__Task prompt__
Read the records below and report each line in which "props로" occurs.

__Records supplied__

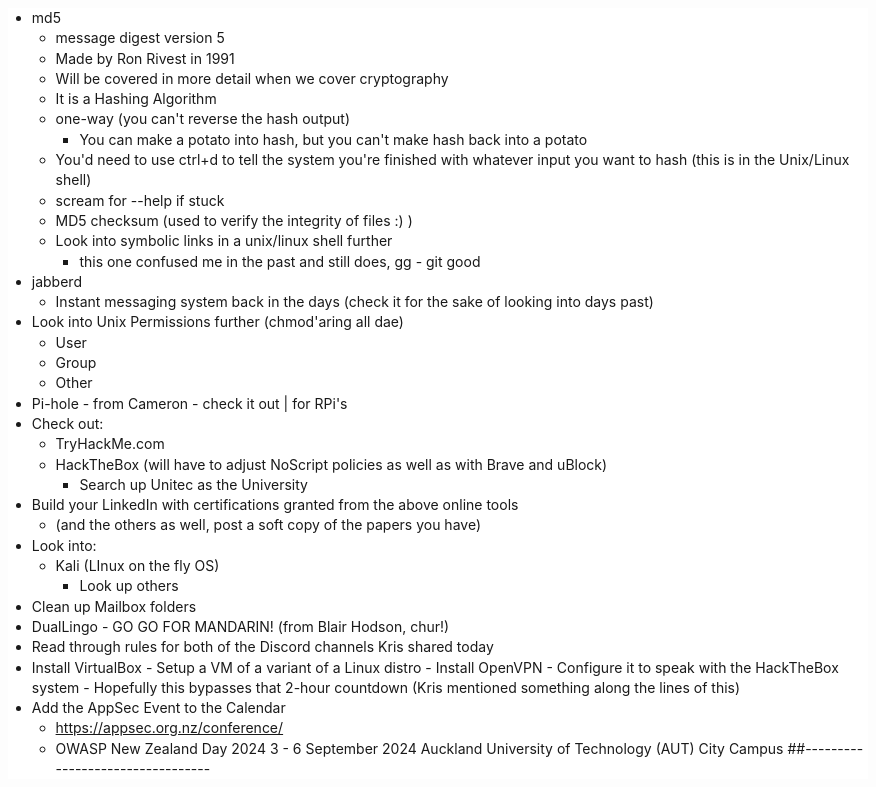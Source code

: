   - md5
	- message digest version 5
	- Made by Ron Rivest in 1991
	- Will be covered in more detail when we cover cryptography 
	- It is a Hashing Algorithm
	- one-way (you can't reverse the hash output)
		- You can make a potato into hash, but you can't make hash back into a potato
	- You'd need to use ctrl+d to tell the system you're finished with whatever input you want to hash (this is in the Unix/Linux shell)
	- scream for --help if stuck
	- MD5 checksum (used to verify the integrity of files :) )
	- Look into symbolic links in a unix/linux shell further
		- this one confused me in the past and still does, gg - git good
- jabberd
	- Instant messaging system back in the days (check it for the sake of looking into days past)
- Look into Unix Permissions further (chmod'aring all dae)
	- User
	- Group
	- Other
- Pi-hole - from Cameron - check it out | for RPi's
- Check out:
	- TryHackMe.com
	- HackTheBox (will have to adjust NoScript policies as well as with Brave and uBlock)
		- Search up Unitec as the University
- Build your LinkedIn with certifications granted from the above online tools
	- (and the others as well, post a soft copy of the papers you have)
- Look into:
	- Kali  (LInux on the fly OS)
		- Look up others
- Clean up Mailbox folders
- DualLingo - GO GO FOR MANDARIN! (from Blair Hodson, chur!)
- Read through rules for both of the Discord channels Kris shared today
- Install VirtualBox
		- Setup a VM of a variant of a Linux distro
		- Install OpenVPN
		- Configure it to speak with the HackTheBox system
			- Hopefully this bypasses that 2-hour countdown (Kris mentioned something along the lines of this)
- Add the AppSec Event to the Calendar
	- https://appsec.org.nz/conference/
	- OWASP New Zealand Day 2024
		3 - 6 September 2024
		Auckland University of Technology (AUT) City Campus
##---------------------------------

...

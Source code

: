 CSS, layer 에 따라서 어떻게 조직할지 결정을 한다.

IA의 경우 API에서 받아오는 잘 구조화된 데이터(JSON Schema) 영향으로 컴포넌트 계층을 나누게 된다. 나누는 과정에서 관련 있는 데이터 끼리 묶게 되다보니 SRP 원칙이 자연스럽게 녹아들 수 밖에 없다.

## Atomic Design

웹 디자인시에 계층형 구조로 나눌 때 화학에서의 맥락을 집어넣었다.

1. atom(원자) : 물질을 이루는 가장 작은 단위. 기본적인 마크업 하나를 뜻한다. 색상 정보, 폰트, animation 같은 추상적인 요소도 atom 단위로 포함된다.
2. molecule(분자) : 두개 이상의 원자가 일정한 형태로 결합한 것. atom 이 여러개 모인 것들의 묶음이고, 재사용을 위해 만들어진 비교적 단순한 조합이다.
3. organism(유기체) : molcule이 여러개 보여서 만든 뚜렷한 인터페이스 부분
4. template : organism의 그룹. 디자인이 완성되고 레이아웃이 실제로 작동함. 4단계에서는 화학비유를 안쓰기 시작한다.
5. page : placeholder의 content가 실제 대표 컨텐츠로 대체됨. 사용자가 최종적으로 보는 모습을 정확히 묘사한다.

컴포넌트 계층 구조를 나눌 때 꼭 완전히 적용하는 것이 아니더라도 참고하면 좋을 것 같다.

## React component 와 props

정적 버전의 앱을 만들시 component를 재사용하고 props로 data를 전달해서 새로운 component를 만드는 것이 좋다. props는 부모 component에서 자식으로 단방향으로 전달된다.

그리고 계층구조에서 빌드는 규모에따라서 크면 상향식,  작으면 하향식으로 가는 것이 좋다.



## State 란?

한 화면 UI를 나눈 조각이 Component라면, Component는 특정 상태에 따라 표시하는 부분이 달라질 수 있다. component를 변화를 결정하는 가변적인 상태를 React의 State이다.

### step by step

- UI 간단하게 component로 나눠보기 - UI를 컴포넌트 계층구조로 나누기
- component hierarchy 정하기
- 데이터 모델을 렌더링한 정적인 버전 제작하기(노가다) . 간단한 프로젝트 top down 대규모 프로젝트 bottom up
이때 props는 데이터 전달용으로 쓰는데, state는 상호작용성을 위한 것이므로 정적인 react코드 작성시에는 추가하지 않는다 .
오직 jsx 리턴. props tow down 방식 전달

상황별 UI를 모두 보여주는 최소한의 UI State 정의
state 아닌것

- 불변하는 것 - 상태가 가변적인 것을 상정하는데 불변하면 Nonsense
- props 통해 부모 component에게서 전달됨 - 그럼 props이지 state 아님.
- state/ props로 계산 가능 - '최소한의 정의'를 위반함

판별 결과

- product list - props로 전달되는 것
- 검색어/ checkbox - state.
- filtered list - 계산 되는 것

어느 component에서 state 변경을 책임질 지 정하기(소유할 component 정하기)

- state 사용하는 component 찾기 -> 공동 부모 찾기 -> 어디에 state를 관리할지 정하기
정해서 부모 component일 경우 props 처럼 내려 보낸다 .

__Task answer__
정적 버전의 앱을 만들시 component를 재사용하고 props로 data를 전달해서 새로운 component를 만드는 것이 좋다. props는 부모 component에서 자식으로 단방향으로 전달된다.
- state/ props로 계산 가능 - '최소한의 정의'를 위반함
- product list - props로 전달되는 것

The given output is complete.